The last method is optional and is used only for properties with Boolean values. (You could use the get method for Boolean values as well.)

The appropriate set and get methods for these features of our bean are already in the Dial class, either methods that we added or methods inherited from the java.awt.Component and javax.swing.JComponent classes:

    // inherited from Component
    public Color getForeground()
    public void setForeground(Color c)
      
    public Color getBackground()
    public void setBackground(Color c)
      
    public Font getFont()
    public void setFont(Font f)
      
    // many others from Component and JComponent

    // part of the Dial itself
    public int getValue()
    public void setValue(int v)
      
    public int getMinimum()
    public void setMinimum(int m)
      
    public int getMaximum()
    public void setMaximum(int m)

JavaBeans allows read and write-only properties, which are implemented simply by leaving out the get or set method.

NetBeans uses the Reflection API to find out about the Dial bean’s methods; it then uses these naming conventions to learn what properties are available. When we use the properties editor to change a value, NetBeans dynamically invokes the correct set method to change the value.

If you look further at the JComponent class, you’ll notice that other methods match the design pattern. For example, what about the setCursor() and getCursor() pair? NetBeans doesn’t know how to display or edit a cursor, and we didn’t supply an editor, so it ignores those properties in the properties sheet.
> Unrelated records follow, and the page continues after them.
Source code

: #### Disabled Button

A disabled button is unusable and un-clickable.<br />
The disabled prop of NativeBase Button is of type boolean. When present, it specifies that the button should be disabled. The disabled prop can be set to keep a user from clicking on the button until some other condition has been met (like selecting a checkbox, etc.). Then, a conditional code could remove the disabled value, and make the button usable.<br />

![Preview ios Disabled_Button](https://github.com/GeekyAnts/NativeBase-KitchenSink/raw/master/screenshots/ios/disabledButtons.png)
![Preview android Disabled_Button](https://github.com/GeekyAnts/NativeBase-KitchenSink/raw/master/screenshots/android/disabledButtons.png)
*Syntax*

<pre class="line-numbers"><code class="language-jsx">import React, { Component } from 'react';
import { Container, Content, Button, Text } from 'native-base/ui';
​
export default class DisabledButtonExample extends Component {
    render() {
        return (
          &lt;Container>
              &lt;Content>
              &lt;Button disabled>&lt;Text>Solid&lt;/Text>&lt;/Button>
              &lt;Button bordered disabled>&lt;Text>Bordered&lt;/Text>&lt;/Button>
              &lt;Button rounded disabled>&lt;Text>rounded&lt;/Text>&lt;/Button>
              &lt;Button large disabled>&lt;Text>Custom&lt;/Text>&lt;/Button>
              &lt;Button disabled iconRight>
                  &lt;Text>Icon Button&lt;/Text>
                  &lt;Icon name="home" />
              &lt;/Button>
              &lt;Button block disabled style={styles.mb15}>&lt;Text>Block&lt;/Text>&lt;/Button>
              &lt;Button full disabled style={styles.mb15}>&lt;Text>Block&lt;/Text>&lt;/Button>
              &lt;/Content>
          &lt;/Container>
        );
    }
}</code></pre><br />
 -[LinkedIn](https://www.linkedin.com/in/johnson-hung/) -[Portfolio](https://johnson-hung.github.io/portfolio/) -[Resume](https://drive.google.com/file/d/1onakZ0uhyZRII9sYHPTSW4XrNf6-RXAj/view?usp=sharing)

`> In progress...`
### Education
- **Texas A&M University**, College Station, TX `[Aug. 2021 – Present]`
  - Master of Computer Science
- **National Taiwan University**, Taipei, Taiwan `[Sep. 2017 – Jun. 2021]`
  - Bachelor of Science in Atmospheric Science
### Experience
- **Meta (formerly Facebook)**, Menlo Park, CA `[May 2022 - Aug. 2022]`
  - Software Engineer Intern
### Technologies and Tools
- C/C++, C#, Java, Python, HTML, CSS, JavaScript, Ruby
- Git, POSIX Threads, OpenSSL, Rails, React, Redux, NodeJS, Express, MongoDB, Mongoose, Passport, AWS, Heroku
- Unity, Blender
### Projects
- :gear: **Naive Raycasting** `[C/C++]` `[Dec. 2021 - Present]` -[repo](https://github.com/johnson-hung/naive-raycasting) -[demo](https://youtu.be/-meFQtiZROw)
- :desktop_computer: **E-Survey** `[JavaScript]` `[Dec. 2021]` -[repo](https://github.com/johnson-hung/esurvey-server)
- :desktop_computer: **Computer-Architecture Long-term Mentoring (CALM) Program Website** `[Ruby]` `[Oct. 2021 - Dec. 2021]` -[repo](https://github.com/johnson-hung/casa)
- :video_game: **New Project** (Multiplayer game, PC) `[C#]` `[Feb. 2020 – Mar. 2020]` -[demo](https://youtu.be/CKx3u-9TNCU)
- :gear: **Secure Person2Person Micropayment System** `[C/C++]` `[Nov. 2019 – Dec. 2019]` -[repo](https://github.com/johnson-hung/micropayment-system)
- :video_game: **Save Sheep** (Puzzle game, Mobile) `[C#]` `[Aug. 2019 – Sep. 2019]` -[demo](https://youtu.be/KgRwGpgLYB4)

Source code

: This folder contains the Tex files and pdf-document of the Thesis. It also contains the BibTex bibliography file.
NetBeans automatically pulls the property’s name from the name of its accessor methods; it then lowercases the name for display on the properties sheet. For example, the font property is derived from getFont. Later, we’ll show how to provide a BeanInfo class that overrides the way these properties are displayed, which allows you to provide your own friendly property names. Again, if you used the Dial bean from our precompiled example JAR, you’ll see only our three Dial properties. The JComponent properties are hidden by our packaging a BeanInfo class that determines the properties we wish to show.